Influence of prevaccination immunity on the human B-lymphocyte response to a Haemophilus influenzae type b conjugate vaccine

Abstract

The purpose of this study was to investigate whether preexisting immunity to components of a polysaccharide-protein conjugate influences the B-lymphocyte response to vaccination with the conjugate. Thirty-two healthy adults were vaccinated once or twice with a conjugate (PRP-D) consisting of Haemophilus influenzae type b capsular polysaccharide (PRP) and diphtheria toxoid (DT), and the response was related to the prevaccination levels of PRP and DT antibodies. Positive correlations were found between increases in plasma PRP (median, 32.0 micrograms/ml) and DT (1.14 IU/ml) antibodies and numbers of circulating PRP and DT antibody-secreting cells (AbSC) (postvaccination days 6 to 9). The B-cell responses (antibody response and AbSC) to both PRP and DT correlated positively with prevaccination levels of anti-DT. DT AbSC appeared earlier (peak, day 7) than PRP AbSC (peak, day 8). Individuals whose PRP AbSC peaked early (day 7) had higher prevaccination anti-DT levels than those who peaked later (P less than 0.05). In contrast, the prevaccination levels of anti-PRP did not correlate significantly with the magnitude of the antibody or AbSC response and did not affect the kinetics of the AbSC. Following revaccination with PRP-D, small increases in the level of PRP antibodies (median, 2.9 micrograms/ml; n = 11) were found; no significant increase in the level of DT antibodies was seen. The numbers of PRP AbSC were lower (P = 0.04) and peaked earlier (day 7) than after the first vaccination.
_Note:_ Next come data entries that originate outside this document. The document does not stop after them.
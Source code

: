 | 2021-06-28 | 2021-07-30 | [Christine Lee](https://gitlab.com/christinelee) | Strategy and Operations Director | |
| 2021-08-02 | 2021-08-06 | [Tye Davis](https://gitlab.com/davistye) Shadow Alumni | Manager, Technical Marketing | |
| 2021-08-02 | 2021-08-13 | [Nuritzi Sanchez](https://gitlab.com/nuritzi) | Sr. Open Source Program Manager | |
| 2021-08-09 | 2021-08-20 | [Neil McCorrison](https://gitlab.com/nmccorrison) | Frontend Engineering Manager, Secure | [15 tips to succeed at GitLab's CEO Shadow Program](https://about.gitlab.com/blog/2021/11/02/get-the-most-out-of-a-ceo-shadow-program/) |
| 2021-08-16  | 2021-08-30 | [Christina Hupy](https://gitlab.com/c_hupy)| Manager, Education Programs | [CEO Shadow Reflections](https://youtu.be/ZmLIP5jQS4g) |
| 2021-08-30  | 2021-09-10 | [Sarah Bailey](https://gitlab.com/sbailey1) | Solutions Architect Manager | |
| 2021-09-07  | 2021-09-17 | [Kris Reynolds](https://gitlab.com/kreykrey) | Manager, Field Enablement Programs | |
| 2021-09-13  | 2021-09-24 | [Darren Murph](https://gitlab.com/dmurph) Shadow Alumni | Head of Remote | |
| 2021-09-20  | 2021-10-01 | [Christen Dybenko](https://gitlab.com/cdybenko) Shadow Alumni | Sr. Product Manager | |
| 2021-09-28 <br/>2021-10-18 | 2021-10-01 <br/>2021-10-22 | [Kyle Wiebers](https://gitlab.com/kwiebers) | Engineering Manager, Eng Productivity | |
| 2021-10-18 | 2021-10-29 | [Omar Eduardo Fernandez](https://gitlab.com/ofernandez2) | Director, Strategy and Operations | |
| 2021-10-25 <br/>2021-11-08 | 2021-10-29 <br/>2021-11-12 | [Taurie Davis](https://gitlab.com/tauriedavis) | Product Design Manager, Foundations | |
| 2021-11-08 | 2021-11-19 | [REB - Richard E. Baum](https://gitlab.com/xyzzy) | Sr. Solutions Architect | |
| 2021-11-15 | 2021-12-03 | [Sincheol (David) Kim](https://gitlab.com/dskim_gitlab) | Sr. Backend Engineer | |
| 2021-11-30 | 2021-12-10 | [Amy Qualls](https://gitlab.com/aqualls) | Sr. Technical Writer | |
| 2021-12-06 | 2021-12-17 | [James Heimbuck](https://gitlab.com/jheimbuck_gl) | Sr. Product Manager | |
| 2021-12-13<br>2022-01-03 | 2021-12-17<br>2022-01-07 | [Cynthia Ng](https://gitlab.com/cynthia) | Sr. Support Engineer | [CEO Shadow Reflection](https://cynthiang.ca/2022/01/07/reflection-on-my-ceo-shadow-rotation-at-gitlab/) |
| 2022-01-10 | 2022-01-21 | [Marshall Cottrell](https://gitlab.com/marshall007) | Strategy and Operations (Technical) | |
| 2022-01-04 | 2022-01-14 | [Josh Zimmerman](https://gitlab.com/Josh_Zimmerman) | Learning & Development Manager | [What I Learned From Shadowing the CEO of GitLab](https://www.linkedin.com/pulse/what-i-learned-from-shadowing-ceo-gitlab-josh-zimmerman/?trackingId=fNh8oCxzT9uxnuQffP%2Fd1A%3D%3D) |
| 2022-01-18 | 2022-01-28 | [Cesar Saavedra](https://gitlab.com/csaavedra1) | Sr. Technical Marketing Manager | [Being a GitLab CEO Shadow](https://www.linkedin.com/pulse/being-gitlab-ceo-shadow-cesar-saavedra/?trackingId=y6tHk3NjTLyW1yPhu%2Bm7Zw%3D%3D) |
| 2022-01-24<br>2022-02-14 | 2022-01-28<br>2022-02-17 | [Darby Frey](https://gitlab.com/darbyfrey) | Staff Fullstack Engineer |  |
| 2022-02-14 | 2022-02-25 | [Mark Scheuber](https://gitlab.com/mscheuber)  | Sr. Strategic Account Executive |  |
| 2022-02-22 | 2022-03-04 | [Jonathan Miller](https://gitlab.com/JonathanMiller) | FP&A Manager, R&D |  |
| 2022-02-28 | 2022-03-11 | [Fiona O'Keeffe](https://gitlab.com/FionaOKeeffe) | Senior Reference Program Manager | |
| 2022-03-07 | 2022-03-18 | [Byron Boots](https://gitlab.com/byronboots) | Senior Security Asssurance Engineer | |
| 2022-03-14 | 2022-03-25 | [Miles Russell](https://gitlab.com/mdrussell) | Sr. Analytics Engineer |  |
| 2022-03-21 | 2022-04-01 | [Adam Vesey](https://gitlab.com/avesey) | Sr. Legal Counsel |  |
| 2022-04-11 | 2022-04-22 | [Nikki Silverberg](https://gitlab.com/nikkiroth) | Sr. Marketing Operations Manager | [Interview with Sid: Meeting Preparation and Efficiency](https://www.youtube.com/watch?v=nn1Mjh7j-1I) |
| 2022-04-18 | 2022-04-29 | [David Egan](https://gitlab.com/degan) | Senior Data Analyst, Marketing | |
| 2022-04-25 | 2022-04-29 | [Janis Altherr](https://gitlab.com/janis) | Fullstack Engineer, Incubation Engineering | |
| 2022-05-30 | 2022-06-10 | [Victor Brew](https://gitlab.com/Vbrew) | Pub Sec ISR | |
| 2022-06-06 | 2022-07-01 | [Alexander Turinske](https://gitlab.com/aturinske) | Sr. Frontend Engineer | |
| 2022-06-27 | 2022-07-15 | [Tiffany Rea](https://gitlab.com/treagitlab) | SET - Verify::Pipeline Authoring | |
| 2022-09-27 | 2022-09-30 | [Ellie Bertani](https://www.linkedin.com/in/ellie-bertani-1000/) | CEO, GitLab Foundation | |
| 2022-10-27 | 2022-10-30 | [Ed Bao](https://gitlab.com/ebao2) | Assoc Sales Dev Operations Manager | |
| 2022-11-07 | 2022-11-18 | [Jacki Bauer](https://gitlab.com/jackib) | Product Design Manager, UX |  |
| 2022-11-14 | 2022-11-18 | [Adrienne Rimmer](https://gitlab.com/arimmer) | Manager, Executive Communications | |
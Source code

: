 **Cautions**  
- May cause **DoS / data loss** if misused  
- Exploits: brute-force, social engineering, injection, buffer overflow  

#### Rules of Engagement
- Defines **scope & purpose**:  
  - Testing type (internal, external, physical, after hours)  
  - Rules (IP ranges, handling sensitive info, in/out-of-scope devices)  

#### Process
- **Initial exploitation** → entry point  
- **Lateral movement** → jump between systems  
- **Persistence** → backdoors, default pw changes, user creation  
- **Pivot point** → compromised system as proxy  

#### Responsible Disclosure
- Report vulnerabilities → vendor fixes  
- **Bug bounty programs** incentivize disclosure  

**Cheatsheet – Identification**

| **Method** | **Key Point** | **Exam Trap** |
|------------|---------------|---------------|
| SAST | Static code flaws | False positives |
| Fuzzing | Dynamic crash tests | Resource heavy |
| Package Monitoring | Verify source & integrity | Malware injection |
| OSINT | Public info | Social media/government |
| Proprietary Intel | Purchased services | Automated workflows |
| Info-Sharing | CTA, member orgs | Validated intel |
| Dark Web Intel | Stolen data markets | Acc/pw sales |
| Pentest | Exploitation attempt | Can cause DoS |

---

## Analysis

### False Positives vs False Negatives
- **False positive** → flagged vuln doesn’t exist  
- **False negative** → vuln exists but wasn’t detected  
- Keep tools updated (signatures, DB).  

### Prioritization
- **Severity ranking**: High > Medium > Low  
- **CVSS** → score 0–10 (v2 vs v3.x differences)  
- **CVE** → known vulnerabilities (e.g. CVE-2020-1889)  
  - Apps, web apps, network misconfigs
The isotype pattern of PRP AbSC, which was dominated by immunoglobulin A (IgA) after the first vaccination, now showed a more equal distribution between IgG and IgA AbSC. It is concluded that after immunization with PRP-D both the magnitude and the kinetics of the antipolysaccharide B-cell response are influenced by prevaccination immunity to the carrier molecule.